Car de nouveaux adhérents, il y en a: «nous étions onze il y a deux ans, aujourd’hui nous sommes quinze adhérents actifs. Ces nouveaux adhérents sont de petits utilisateurs, ils adhèrent pour les bétaillères, le véhicule frigo, le télescopique…»
Zoom sur l’activité Fenaison de la cuma de la Haute Vallée du Crieu
L’activité fenaison résume à elle seule la continuité et les changements impulsés par les trentenaires: l’analyse des chiffres certes, mais toujours au service du confort et de la performance.
«Nous avions trois andaineurs et une conditionneuse, pas de faneuse. Et nous étions en copropriété pour les faucheuses avant et arrière. Puis un adhérent céréalier s’est mis à faire des brebis laitières, ce qui a amené un paquet d’hectares de fenaison en plus. Sur nos exploitations, ça évolue aussi, explique Mickaël Derramond. On faisait de tout, ce qui s’appelait de la polyculture élevage. Maintenant, nous portons des élevages d’herbivores spécialisés.»
«Avec ce système mixte de fenaison, on arrivait à des coûts trop élevés. L’entretien, la casse, pesaient. S’est posée la question de tout renouveler, et donc on l’a fait, mais en cuma.
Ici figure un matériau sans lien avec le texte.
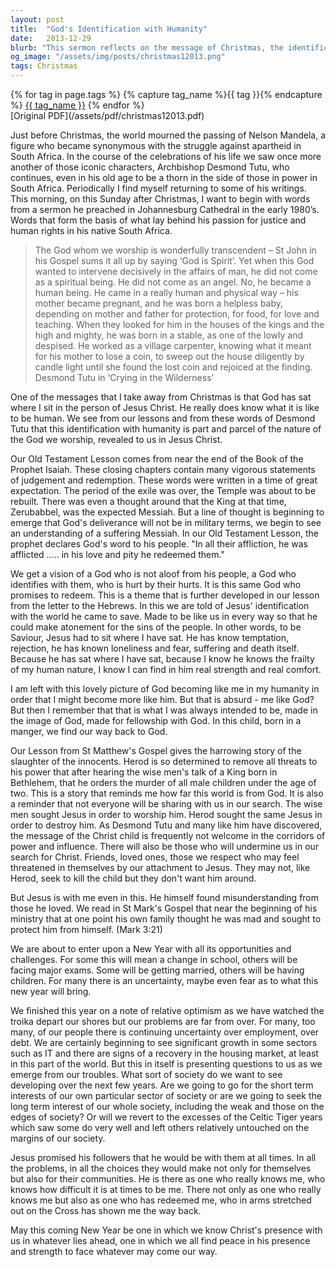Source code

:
 ```yaml
---
layout: post
title:  "God's Identification with Humanity"
date:   2013-12-29
blurb: "This sermon reflects on the message of Christmas, the identification of God with humanity through Jesus Christ. Drawing inspiration from Desmond Tutu and the teachings of the Bible, the sermon emphasizes the idea that God understands the human experience because He lived it through Jesus. It also highlights the challenges of living a Christian life in a world that often resists the message of Christ."
og_image: "/assets/img/posts/christmas12013.png"
tags: Christmas
---    
```

<div class="tag-pills">
  {% for tag in page.tags %}
    {% capture tag_name %}{{ tag }}{% endcapture %}
    <a href="{{ site.baseurl }}/tag/{{ tag_name | slugify }}" class="tag-pill">{{ tag_name }}</a>
  {% endfor %}
</div>
[Original PDF](/assets/pdf/christmas12013.pdf)

Just before Christmas, the world mourned the passing of Nelson Mandela, a figure who became synonymous with the struggle against apartheid in South Africa. In the course of the celebrations of his life we saw once more another of those iconic characters, Archbishop Desmond Tutu, who continues, even in his old age to be a thorn in the side of those in power in South Africa. Periodically I find myself returning to some of his writings. This morning, on this Sunday after Christmas, I want to begin with words from a sermon he preached in Johannesburg Cathedral in the early 1980’s. Words that form the basis of what lay behind his passion for justice and human rights in his native South Africa.

> The God whom we worship is wonderfully transcendent – St John in his Gospel sums it all up by saying ‘God is Spirit’. Yet when this God wanted to intervene decisively in the affairs of man, he did not come as a spiritual being. He did not come as an angel. No, he became a human being. He came in a really human and physical way – his mother became pregnant, and he was born a helpless baby, depending on mother and father for protection, for food, for love and teaching. When they looked for him in the houses of the kings and the high and mighty, he was born in a stable, as one of the lowly and despised. He worked as a village carpenter, knowing what it meant for his mother to lose a coin, to sweep out the house diligently by candle light until she found the lost coin and rejoiced at the finding. Desmond Tutu in ‘Crying in the Wilderness’

One of the messages that I take away from Christmas is that God has sat where I sit in the person of Jesus Christ. He really does know what it is like to be human. We see from our lessons and from these words of Desmond Tutu that this identification with humanity is part and parcel of the nature of the God we worship, revealed to us in Jesus Christ.

Our Old Testament Lesson comes from near the end of the Book of the Prophet Isaiah. These closing chapters contain many vigorous statements of judgement and redemption. These words were written in a time of great expectation. The period of the exile was over, the Temple was about to be rebuilt. There was even a thought around that the King at that time, Zerubabbel, was the expected Messiah. But a line of thought is beginning to emerge that God's deliverance will not be in military terms, we begin to see an understanding of a suffering Messiah. In our Old Testament Lesson, the prophet declares God's word to his people. "In all their affliction, he was afflicted ..... in his love and pity he redeemed them."

We get a vision of a God who is not aloof from his people, a God who identifies with them, who is hurt by their hurts. It is this same God who promises to redeem. This is a theme that is further developed in our lesson from the letter to the Hebrews. In this we are told of Jesus' identification with the world he came to save. Made to be like us in every way so that he could make atonement for the sins of the people. In other words, to be Saviour, Jesus had to sit where I have sat. He has know temptation, rejection, he has known loneliness and fear, suffering and death itself. Because he has sat where I have sat, because I know he knows the frailty of my human nature, I know I can find in him real strength and real comfort.

I am left with this lovely picture of God becoming like me in my humanity in order that I might become more like him. But that is absurd - me like God? But then I remember that that is what I was always intended to be, made in the image of God, made for fellowship with God. In this child, born in a manger, we find our way back to God.

Our Lesson from St Matthew's Gospel gives the harrowing story of the slaughter of the innocents. Herod is so determined to remove all threats to his power that after hearing the wise men's talk of a King born in Bethlehem, that he orders the murder of all male children under the age of two. This is a story that reminds me how far this world is from God. It is also a reminder that not everyone will be sharing with us in our search. The wise men sought Jesus in order to worship him. Herod sought the same Jesus in order to destroy him. As Desmond Tutu and many like him have discovered, the message of the Christ child is frequently not welcome in the corridors of power and influence. There will also be those who will undermine us in our search for Christ. Friends, loved ones, those we respect who may feel threatened in themselves by our attachment to Jesus. They may not, like Herod, seek to kill the child but they don't want him around.

But Jesus is with me even in this. He himself found misunderstanding from those he loved. We read in St Mark's Gospel that near the beginning of his ministry that at one point his own family thought he was mad and sought to protect him from himself. (Mark 3:21)

We are about to enter upon a New Year with all its opportunities and challenges. For some this will mean a change in school, others will be facing major exams. Some will be getting married, others will be having children. For many there is an uncertainty, maybe even fear as to what this new year will bring.

We finished this year on a note of relative optimism as we have watched the troika depart our shores but our problems are far from over. For many, too many, of our people there is continuing uncertainty over employment, over debt. We are certainly beginning to see significant growth in some sectors such as IT and there are signs of a recovery in the housing market, at least in this part of the world. But this in itself is presenting questions to us as we emerge from our troubles. What sort of society do we want to see developing over the next few years. Are we going to go for the short term interests of our own particular sector of society or are we going to seek the long term interest of our whole society, including the weak and those on the edges of society? Or will we revert to the excesses of the Celtic Tiger years which saw some do very well and left others relatively untouched on the margins of our society.

Jesus promised his followers that he would be with them at all times. In all the problems, in all the choices they would make not only for themselves but also for their communities. He is there as one who really knows me, who knows how difficult it is at times to be me. There not only as one who really knows me but also as one who has redeemed me, who in arms stretched out on the Cross has shown me the way back.

May this coming New Year be one in which we know Christ's presence with us in whatever lies ahead, one in which we all find peace in his presence and strength to face whatever may come our way.
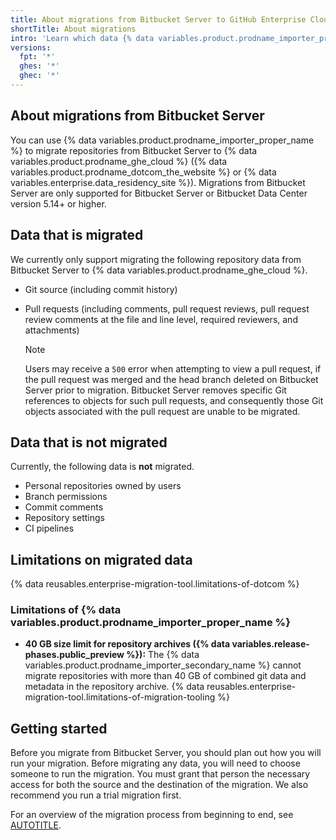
 ```yaml
---
title: About migrations from Bitbucket Server to GitHub Enterprise Cloud
shortTitle: About migrations
intro: 'Learn which data {% data variables.product.prodname_importer_proper_name %} can migrate.'
versions:
  fpt: '*'
  ghes: '*'
  ghec: '*'
---
```


## About migrations from Bitbucket Server

You can use {% data variables.product.prodname_importer_proper_name %} to migrate repositories from Bitbucket Server to {% data variables.product.prodname_ghe_cloud %} ({% data variables.product.prodname_dotcom_the_website %} or {% data variables.enterprise.data_residency_site %}). Migrations from Bitbucket Server are only supported for Bitbucket Server or Bitbucket Data Center version 5.14+ or higher.

## Data that is migrated

We currently only support migrating the following repository data from Bitbucket Server to {% data variables.product.prodname_ghe_cloud %}.

* Git source (including commit history)
* Pull requests (including comments, pull request reviews, pull request review comments at the file and line level, required reviewers, and attachments)

  > [!NOTE]
  > Users may receive a `500` error when attempting to view a pull request, if the pull request was merged and the head branch deleted on Bitbucket Server prior to migration. Bitbucket Server removes specific Git references to objects for such pull requests, and consequently those Git objects associated with the pull request are unable to be migrated.

## Data that is not migrated

Currently, the following data is **not** migrated.

* Personal repositories owned by users
* Branch permissions
* Commit comments
* Repository settings
* CI pipelines

## Limitations on migrated data

{% data reusables.enterprise-migration-tool.limitations-of-dotcom %}

### Limitations of {% data variables.product.prodname_importer_proper_name %}

* **40 GB size limit for repository archives ({% data variables.release-phases.public_preview %}):** The {% data variables.product.prodname_importer_secondary_name %} cannot migrate repositories with more than 40 GB of combined git data and metadata in the repository archive.
{% data reusables.enterprise-migration-tool.limitations-of-migration-tooling %}

## Getting started

Before you migrate from Bitbucket Server, you should plan out how you will run your migration. Before migrating any data, you will need to choose someone to run the migration. You must grant that person the necessary access for both the source and the destination of the migration. We also recommend you run a trial migration first.

For an overview of the migration process from beginning to end, see [AUTOTITLE](/migrations/using-github-enterprise-importer/migrating-from-bitbucket-server-to-github-enterprise-cloud/overview-of-a-migration-from-bitbucket-server-to-github-enterprise-cloud).
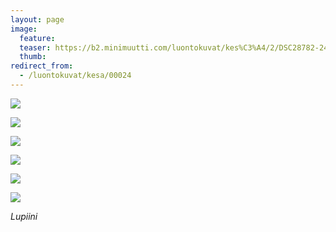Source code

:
 ```yaml
---
layout: page
image:
  feature:
  teaser: https://b2.minimuutti.com/luontokuvat/kes%C3%A4/2/DSC28782-245px.jpg
  thumb:
redirect_from:
  - /luontokuvat/kesa/00024
---
```


![](https://b2.minimuutti.com/luontokuvat/kes%C3%A4/2/DSC28778-800px.jpg)

![](https://b2.minimuutti.com/luontokuvat/kes%C3%A4/2/DSC28777-800px.jpg)

![](https://b2.minimuutti.com/luontokuvat/kes%C3%A4/2/DSC28780-800px.jpg)

![](https://b2.minimuutti.com/luontokuvat/kes%C3%A4/2/DSC28782-800px.jpg)

![](https://b2.minimuutti.com/luontokuvat/kes%C3%A4/2/DSC28794-800px.jpg)

![](https://b2.minimuutti.com/luontokuvat/kes%C3%A4/2/DSC28798-800px.jpg)

*Lupiini*
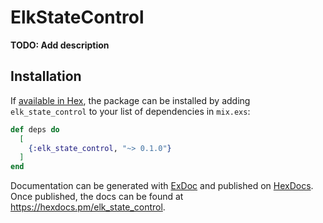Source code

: # ElkStateControl

**TODO: Add description**

## Installation

If [available in Hex](https://hex.pm/docs/publish), the package can be installed
by adding `elk_state_control` to your list of dependencies in `mix.exs`:

```elixir
def deps do
  [
    {:elk_state_control, "~> 0.1.0"}
  ]
end
```

Documentation can be generated with [ExDoc](https://github.com/elixir-lang/ex_doc)
and published on [HexDocs](https://hexdocs.pm). Once published, the docs can
be found at <https://hexdocs.pm/elk_state_control>.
Au global, le matériel nous coûte 30% de moins, avec une benne de plus.» Ce qui a permis au groupe d’investir pour le même prix dans deux bétaillères et un parc de contention supplémentaires. La performance et le confort, à prix maîtrisé: l’équation de départ est donc toujours la même.
Même vision pour le camion frigo: «nous en avions un, qui avait dû coûter 1.500 €. Toujours en panne, on savait quand on partait, mais jamais quand on arrivait. Finalement, nous avons décidé de réinvestir dans un neuf. 25.000 € d’investissement certes, mais les adhérents ont plaisir à le conduire, et surtout il est fiable. Au final, ce coût va s’amortir tranquillement.»
Des projets à venir
Tout n’est pas terminé pour autant à la cuma de la Haute Vallée du Crieu. Le projet de groupe tracteur est dans toutes les têtes. Là encore, la fenaison est déterminante. «Quand on regarde les choses objectivement, il n’y a pas de problème majeur à tout faire en commun, observent les jeunes responsables. Même avec des exploitations excentrées. ll suffirait d’une communication un peu plus fluide, d’un tout petit plus d’anticipation, et d’un tracteur dédié qu’il n’y aurait pas besoin de dételer…» Rien d’infaisable à leurs yeux. «Donnez-nous quelques années, et on y sera.»